|Zhang, Hengyou -|
Submitted to: Annual International Plant & Animal Genome Conference
Publication Type: Abstract Only
Publication Acceptance Date: November 30, 2012
Publication Date: January 14, 2013
Citation: Zhang, H., Huang, Y. 2013. Genome-wide survey and characterization of greenbug induced NAC transcription factors in sorghum [Sorghum bicolor (L.) Moench] [abstract]. In: Proceedings of the XXI Annual International Plant & Animal Genome Conference, January 12-16, 2013, San Diego, California. P0191. Technical Abstract: Sorghum is an important crop grown world-wide because of its diverse uses as food, forage, and bioenergy feedstock and its wide range of adaption even under the poor nutritional environments. Greenbug can cause severe damage to sorghum plants and economic loss by sucking nutrients from the host while introducing phytotoxins into the plants.
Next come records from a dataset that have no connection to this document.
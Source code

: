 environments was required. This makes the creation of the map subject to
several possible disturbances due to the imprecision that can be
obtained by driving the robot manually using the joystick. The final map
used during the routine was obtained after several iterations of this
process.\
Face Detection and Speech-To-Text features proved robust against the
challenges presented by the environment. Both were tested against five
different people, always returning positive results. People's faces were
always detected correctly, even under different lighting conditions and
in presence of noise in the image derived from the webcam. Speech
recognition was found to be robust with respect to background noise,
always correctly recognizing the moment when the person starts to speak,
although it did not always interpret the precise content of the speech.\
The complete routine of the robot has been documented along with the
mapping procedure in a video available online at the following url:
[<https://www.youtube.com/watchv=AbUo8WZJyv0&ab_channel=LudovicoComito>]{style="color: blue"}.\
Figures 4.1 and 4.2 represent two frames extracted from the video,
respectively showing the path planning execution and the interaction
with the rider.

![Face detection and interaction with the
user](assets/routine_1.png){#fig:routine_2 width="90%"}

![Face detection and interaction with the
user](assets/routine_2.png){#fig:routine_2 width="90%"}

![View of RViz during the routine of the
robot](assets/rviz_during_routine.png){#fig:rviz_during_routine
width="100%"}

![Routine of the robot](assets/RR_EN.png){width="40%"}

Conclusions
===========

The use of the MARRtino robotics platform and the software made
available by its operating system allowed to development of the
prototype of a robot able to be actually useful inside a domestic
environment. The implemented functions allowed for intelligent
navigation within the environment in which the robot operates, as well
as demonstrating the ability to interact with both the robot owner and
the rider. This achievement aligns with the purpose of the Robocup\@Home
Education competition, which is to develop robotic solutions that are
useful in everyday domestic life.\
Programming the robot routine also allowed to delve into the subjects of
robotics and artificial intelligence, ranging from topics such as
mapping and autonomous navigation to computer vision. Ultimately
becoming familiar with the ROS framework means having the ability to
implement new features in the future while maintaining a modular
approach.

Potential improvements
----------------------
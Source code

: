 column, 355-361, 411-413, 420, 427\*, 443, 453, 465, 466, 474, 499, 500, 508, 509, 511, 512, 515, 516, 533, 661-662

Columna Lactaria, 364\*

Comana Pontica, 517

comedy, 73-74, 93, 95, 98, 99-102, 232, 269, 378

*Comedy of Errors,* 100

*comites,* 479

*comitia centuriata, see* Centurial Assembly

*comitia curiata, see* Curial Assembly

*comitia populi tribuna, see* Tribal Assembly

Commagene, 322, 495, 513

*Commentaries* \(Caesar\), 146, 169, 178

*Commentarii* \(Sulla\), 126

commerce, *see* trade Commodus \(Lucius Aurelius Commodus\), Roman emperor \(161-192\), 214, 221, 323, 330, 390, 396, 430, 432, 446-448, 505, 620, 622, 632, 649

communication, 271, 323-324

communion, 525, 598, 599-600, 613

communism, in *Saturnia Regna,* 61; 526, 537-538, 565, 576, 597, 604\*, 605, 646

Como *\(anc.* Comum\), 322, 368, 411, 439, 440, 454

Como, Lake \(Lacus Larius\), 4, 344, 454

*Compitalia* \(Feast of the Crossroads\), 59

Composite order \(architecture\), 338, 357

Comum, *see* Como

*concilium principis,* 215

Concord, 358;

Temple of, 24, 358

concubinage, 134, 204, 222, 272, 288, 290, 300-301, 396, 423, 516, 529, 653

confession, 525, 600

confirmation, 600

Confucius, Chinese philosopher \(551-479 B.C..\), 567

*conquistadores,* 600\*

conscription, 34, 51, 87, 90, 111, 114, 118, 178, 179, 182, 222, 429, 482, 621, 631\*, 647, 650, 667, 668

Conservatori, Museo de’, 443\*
Plant NAC transcription factors (TFs) have been reported to have diverse functions in plant development as well as roles in relation to plant defense responses. In the present study, a comprehensive analysis of NAC gene family was conducted through genomic analysis. A total of 112 full-length NAC genes, including 6 membrane-bound members, were identified in the sorghum genome. The sorghum NAC genes were phylogenetically clustered into 15 distinct subfamilies. The SbNAC genes unevenly distributed in clusters at the telmoeric ends of each chromosome and twelve pairs of SbNAC genes were possibly involved in the segmental duplication among nine chromosomes except chromosome 10. Structure analysis showed the diverse structures and highly variable number of exon of the SbNAC genes; however, they share closely evolutionary relationship base on the protein sequences. Furthermore, the majority of the SbNAC genes showed the specific temporal and spatial expression patterns according to the results of RNA-seq analysis, suggesting their diverse functions during sorghum growth and development. We also investigated the expression profiles of two sorghum varieties (susceptible and resistant lines) in response to infestation by greenbug biotype I in order to explore any the greenbug-inducible SbNAC genes. Our systematic analysis of the NAC gene expression profiles provides both a preliminary look into their roles in plant defense against insect pest and a useful reference for in-depth characterization of candidate SbNAC genes and the gene network that contribute genetic resistance to greenbug.